Cynthia Ferich has the recipe

www.cynthiacooks.com

Italian Wedding Soup

64 oz. Prepared Chicken Broth (homemade or purchased)

1 large split chicken breast with ribs and skin

1 carrot chopped

1 celery stalk, chopped

1 onion, chopped

3 garlic cloves, finely chopped

1 teaspoon salt and a dash of pepper, to taste

1 bunch of escarole, washed well of all sand and chopped

Meatballs (recipe below)

2 eggs, beaten

½ cup Romano Cheese

1 cup Pastina, cooked

Add all in ingredients in a large soup pot (except for the eggs, ½ cup Romano cheese and meatballs). Cover and simmer until the chicken and vegetables are tender, approximately 90 minutes. Meanwhile, make meatballs and refrigerate. Cook pastina and set aside.
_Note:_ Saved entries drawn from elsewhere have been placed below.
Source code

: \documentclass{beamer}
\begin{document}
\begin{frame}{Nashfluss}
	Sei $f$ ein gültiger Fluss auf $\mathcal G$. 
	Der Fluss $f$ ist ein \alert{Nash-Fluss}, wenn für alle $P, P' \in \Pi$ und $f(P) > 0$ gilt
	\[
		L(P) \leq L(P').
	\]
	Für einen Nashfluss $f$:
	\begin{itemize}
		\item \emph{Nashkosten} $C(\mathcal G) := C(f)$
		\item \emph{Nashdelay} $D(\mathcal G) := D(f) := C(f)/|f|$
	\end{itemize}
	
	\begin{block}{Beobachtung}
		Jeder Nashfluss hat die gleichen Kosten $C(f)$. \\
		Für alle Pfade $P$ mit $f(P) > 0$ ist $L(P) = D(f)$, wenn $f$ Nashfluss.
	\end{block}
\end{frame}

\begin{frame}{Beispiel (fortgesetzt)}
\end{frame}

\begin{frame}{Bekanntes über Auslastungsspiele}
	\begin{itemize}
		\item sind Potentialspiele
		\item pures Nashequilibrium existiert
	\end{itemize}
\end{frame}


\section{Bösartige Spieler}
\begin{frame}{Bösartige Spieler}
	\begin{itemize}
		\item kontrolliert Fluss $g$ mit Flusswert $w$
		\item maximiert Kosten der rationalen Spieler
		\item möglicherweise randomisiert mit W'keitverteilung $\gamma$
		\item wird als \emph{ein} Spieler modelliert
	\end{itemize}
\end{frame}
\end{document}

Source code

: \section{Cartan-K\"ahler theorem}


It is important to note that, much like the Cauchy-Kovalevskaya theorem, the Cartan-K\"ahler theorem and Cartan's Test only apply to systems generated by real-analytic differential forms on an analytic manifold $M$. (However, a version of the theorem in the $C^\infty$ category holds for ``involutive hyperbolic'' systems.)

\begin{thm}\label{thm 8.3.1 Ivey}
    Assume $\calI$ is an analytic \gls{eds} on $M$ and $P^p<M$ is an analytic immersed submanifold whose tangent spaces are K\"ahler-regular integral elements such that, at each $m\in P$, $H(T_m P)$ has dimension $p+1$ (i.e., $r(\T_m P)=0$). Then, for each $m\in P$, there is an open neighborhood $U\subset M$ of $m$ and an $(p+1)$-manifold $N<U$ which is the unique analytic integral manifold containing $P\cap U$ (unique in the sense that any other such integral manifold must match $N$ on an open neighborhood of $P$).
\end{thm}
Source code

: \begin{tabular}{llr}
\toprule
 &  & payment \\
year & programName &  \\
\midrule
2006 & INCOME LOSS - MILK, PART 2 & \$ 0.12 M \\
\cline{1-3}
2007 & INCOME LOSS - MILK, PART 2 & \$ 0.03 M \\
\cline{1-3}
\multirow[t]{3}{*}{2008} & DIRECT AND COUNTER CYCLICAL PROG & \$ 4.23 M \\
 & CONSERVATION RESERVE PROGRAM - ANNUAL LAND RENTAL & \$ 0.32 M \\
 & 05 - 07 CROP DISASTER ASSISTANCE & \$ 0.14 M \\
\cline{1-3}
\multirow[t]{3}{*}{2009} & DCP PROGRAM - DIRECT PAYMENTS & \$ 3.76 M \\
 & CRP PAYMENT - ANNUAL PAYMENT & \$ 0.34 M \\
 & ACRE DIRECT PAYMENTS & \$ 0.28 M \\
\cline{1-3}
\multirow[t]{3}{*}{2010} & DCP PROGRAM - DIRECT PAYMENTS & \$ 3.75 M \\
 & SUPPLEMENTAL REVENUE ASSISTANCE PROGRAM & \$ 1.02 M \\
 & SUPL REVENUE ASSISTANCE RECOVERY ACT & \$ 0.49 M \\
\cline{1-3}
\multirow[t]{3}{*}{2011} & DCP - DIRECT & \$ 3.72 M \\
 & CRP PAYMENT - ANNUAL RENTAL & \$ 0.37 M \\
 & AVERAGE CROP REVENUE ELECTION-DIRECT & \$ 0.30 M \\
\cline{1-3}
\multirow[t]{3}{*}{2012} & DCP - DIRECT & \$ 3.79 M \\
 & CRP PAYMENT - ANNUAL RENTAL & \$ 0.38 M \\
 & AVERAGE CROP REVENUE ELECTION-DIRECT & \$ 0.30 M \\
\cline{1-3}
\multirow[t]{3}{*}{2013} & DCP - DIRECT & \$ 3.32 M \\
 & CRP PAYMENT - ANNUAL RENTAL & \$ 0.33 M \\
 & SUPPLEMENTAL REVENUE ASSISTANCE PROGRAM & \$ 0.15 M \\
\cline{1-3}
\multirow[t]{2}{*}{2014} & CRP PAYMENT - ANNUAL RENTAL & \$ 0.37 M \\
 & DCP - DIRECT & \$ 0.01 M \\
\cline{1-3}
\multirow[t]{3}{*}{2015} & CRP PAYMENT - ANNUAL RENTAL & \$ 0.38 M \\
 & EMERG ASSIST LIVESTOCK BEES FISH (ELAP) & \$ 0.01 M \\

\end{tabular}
After the chicken and veggies are cooked and tender, remove chicken and cool. Remove ribs, skin and discard. Shred chicken and add back to the pot of stock. Add meatballs, one-at-a-time. When they float to the top, they are cooked.

Beat two eggs in a small bowl, adding Romano cheese until well-combined. Gently pour the egg/cheese mixture into the hot soup. Add pastina and serve with additional grated cheese. Serve!

Italian Meatballs for Italian Wedding Soup

1-pound meatloaf mix (an equal 'trio' combination of ground beef, pork and veal)

1 slice old bread, crusts removed, and torn

1 small onion grated

1/2 cup grated Romano cheese

1 egg

2 garlic cloves, minced

1 teaspoon salt and a dash of pepper, to taste

A handful of fresh Italian flat-leaf parsley, finely chopped

In a large bowl, combine all ingredients and mix well. Shape and roll into the size of a nickel. Add to the hot soup to cook. When they rise to the top of the soup, they are cooked.